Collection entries
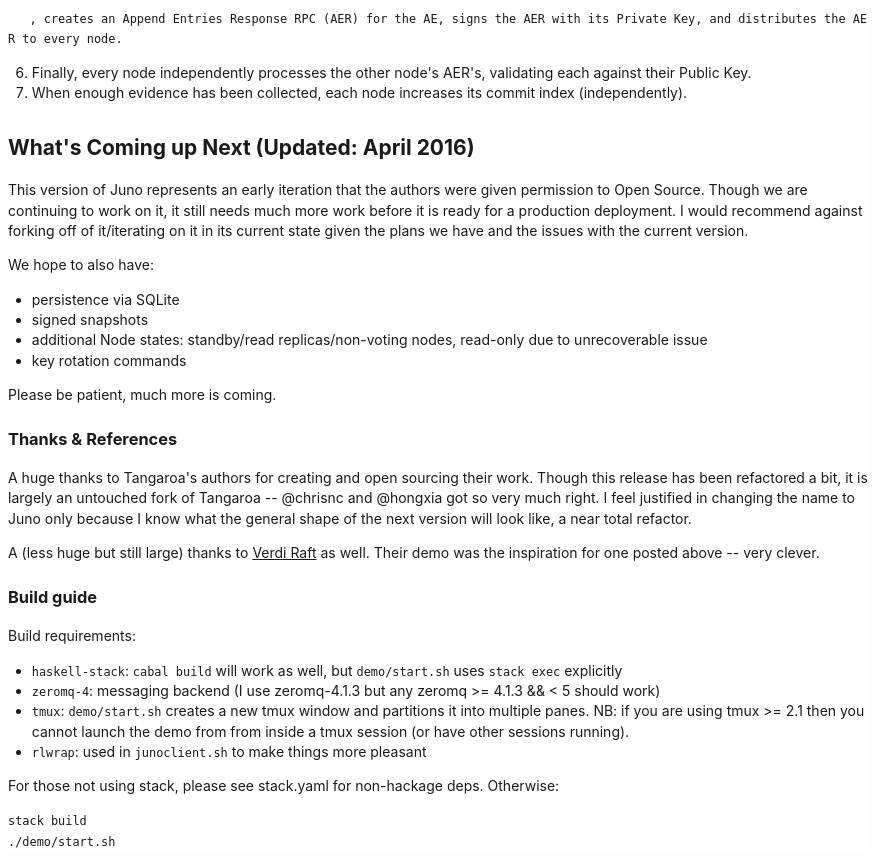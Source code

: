        , creates an Append Entries Response RPC (AER) for the AE, signs the AER with its Private Key, and distributes the AER to every node.
6. Finally, every node independently processes the other node's AER's, validating each against their Public Key.
7. When enough evidence has been collected, each node increases its commit index (independently).

## What's Coming up Next (Updated: April 2016)

This version of Juno represents an early iteration that the authors were given permission to Open Source.
Though we are continuing to work on it, it still needs much more work before it is ready for a production deployment.
I would recommend against forking off of it/iterating on it in its current state given the plans we have and the issues with the current version.

We hope to also have:

* persistence via SQLite
* signed snapshots
* additional Node states: standby/read replicas/non-voting nodes, read-only due to unrecoverable issue
* key rotation commands

Please be patient, much more is coming.

### Thanks & References

A huge thanks to Tangaroa's authors for creating and open sourcing their work.
Though this release has been refactored a bit, it is largely an untouched fork of Tangaroa -- @chrisnc and @hongxia got so very much right.
I feel justified in changing the name to Juno only because I know what the general shape of the next version will look like, a near total refactor.

A (less huge but still large) thanks to [Verdi Raft] as well. Their demo was the inspiration for one posted above -- very clever.

[Tangaroa Paper]: http://www.scs.stanford.edu/14au-cs244b/labs/projects/copeland_zhong.pdf
[Tangaroa Repo]: https://github.com/chrisnc/tangaroa
[Raft]: https://raft.github.io/
[EPaxos]: https://www.cs.cmu.edu/~dga/papers/epaxos-sosp2013.pdf
[Hopper]: https://github.com/hopper-lang/hopper
[Verdi Raft]: https://github.com/uwplse/verdi


### Build guide

Build requirements:

* `haskell-stack`: `cabal build` will work as well, but `demo/start.sh` uses `stack exec` explicitly
* `zeromq-4`: messaging backend (I use zeromq-4.1.3 but any zeromq >= 4.1.3 && < 5 should work)
* `tmux`: `demo/start.sh` creates a new tmux window and partitions it into multiple panes. NB: if you are using tmux >= 2.1 then you cannot launch the demo from from inside a tmux session (or have other sessions running).
* `rlwrap`: used in `junoclient.sh` to make things more pleasant

For those not using stack, please see stack.yaml for non-hackage deps. Otherwise:

```
stack build
./demo/start.sh
```
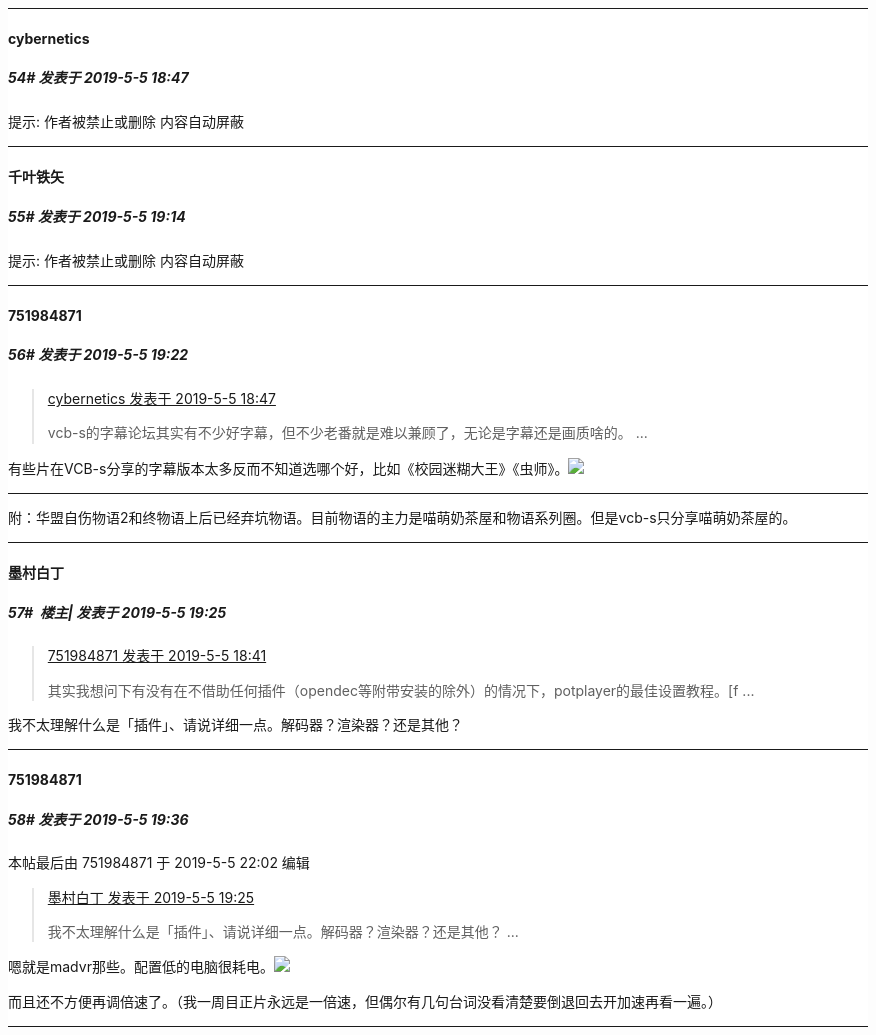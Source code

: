 *****

####  cybernetics  
##### 54#       发表于 2019-5-5 18:47

提示: 作者被禁止或删除 内容自动屏蔽

*****

####  千叶铁矢  
##### 55#       发表于 2019-5-5 19:14

提示: 作者被禁止或删除 内容自动屏蔽

*****

####  751984871  
##### 56#       发表于 2019-5-5 19:22

<blockquote><a href="httphttps://bbs.saraba1st.com/2b/forum.php?mod=redirect&amp;goto=findpost&amp;pid=43572273&amp;ptid=1829155" target="_blank">cybernetics 发表于 2019-5-5 18:47</a>

vcb-s的字幕论坛其实有不少好字幕，但不少老番就是难以兼顾了，无论是字幕还是画质啥的。 ...</blockquote>
有些片在VCB-s分享的字幕版本太多反而不知道选哪个好，比如《校园迷糊大王》《虫师》。<img src="https://static.saraba1st.com/image/smiley/face2017/068.png" referrerpolicy="no-referrer">

---------------

附：华盟自伤物语2和终物语上后已经弃坑物语。目前物语的主力是喵萌奶茶屋和物语系列圈。但是vcb-s只分享喵萌奶茶屋的。

*****

####  墨村白丁  
##### 57#         楼主| 发表于 2019-5-5 19:25

<blockquote><a href="httphttps://bbs.saraba1st.com/2b/forum.php?mod=redirect&amp;goto=findpost&amp;pid=43572195&amp;ptid=1829155" target="_blank">751984871 发表于 2019-5-5 18:41</a>

其实我想问下有没有在不借助任何插件（opendec等附带安装的除外）的情况下，potplayer的最佳设置教程。[f ...</blockquote>
我不太理解什么是「插件」、请说详细一点。解码器？渲染器？还是其他？

*****

####  751984871  
##### 58#       发表于 2019-5-5 19:36

 本帖最后由 751984871 于 2019-5-5 22:02 编辑 
<blockquote><a href="httphttps://bbs.saraba1st.com/2b/forum.php?mod=redirect&amp;goto=findpost&amp;pid=43572743&amp;ptid=1829155" target="_blank">墨村白丁 发表于 2019-5-5 19:25</a>

我不太理解什么是「插件」、请说详细一点。解码器？渲染器？还是其他？ ...</blockquote>
嗯就是madvr那些。配置低的电脑很耗电。<img src="https://static.saraba1st.com/image/smiley/face2017/068.png" referrerpolicy="no-referrer">

而且还不方便再调倍速了。（我一周目正片永远是一倍速，但偶尔有几句台词没看清楚要倒退回去开加速再看一遍。）

*****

## Problem statement:
Return every entry word for word, but drop any pictures.

## Your response:
Source code

:        , creates an Append Entries Response RPC (AER) for the AE, signs the AER with its Private Key, and distributes the AER to every node.
6. Finally, every node independently processes the other node's AER's, validating each against their Public Key.
7. When enough evidence has been collected, each node increases its commit index (independently).

## What's Coming up Next (Updated: April 2016)

This version of Juno represents an early iteration that the authors were given permission to Open Source.
Though we are continuing to work on it, it still needs much more work before it is ready for a production deployment.
I would recommend against forking off of it/iterating on it in its current state given the plans we have and the issues with the current version.

We hope to also have:

* persistence via SQLite
* signed snapshots
* additional Node states: standby/read replicas/non-voting nodes, read-only due to unrecoverable issue
* key rotation commands

Please be patient, much more is coming.

### Thanks & References

A huge thanks to Tangaroa's authors for creating and open sourcing their work.
Though this release has been refactored a bit, it is largely an untouched fork of Tangaroa -- @chrisnc and @hongxia got so very much right.
I feel justified in changing the name to Juno only because I know what the general shape of the next version will look like, a near total refactor.

A (less huge but still large) thanks to [Verdi Raft] as well. Their demo was the inspiration for one posted above -- very clever.

[Tangaroa Paper]: http://www.scs.stanford.edu/14au-cs244b/labs/projects/copeland_zhong.pdf
[Tangaroa Repo]: https://github.com/chrisnc/tangaroa
[Raft]: https://raft.github.io/
[EPaxos]: https://www.cs.cmu.edu/~dga/papers/epaxos-sosp2013.pdf
[Hopper]: https://github.com/hopper-lang/hopper
[Verdi Raft]: https://github.com/uwplse/verdi


### Build guide

Build requirements:

* `haskell-stack`: `cabal build` will work as well, but `demo/start.sh` uses `stack exec` explicitly
* `zeromq-4`: messaging backend (I use zeromq-4.1.3 but any zeromq >= 4.1.3 && < 5 should work)
* `tmux`: `demo/start.sh` creates a new tmux window and partitions it into multiple panes. NB: if you are using tmux >= 2.1 then you cannot launch the demo from from inside a tmux session (or have other sessions running).
* `rlwrap`: used in `junoclient.sh` to make things more pleasant

For those not using stack, please see stack.yaml for non-hackage deps. Otherwise:

```
stack build
./demo/start.sh
```
Source code

: *****

####  cybernetics  
##### 54#       发表于 2019-5-5 18:47

提示: 作者被禁止或删除 内容自动屏蔽

*****

####  千叶铁矢  
##### 55#       发表于 2019-5-5 19:14

提示: 作者被禁止或删除 内容自动屏蔽

*****

####  751984871  
##### 56#       发表于 2019-5-5 19:22

<blockquote><a href="httphttps://bbs.saraba1st.com/2b/forum.php?mod=redirect&amp;goto=findpost&amp;pid=43572273&amp;ptid=1829155" target="_blank">cybernetics 发表于 2019-5-5 18:47</a>

vcb-s的字幕论坛其实有不少好字幕，但不少老番就是难以兼顾了，无论是字幕还是画质啥的。 ...</blockquote>
有些片在VCB-s分享的字幕版本太多反而不知道选哪个好，比如《校园迷糊大王》《虫师》。<img src="https://static.saraba1st.com/image/smiley/face2017/068.png" referrerpolicy="no-referrer">

---------------

附：华盟自伤物语2和终物语上后已经弃坑物语。目前物语的主力是喵萌奶茶屋和物语系列圈。但是vcb-s只分享喵萌奶茶屋的。

*****

####  墨村白丁  
##### 57#         楼主| 发表于 2019-5-5 19:25

<blockquote><a href="httphttps://bbs.saraba1st.com/2b/forum.php?mod=redirect&amp;goto=findpost&amp;pid=43572195&amp;ptid=1829155" target="_blank">751984871 发表于 2019-5-5 18:41</a>

其实我想问下有没有在不借助任何插件（opendec等附带安装的除外）的情况下，potplayer的最佳设置教程。[f ...</blockquote>
我不太理解什么是「插件」、请说详细一点。解码器？渲染器？还是其他？

*****

####  751984871  
##### 58#       发表于 2019-5-5 19:36

 本帖最后由 751984871 于 2019-5-5 22:02 编辑 
<blockquote><a href="httphttps://bbs.saraba1st.com/2b/forum.php?mod=redirect&amp;goto=findpost&amp;pid=43572743&amp;ptid=1829155" target="_blank">墨村白丁 发表于 2019-5-5 19:25</a>

我不太理解什么是「插件」、请说详细一点。解码器？渲染器？还是其他？ ...</blockquote>
嗯就是madvr那些。配置低的电脑很耗电。<img src="https://static.saraba1st.com/image/smiley/face2017/068.png" referrerpolicy="no-referrer">

而且还不方便再调倍速了。（我一周目正片永远是一倍速，但偶尔有几句台词没看清楚要倒退回去开加速再看一遍。）

*****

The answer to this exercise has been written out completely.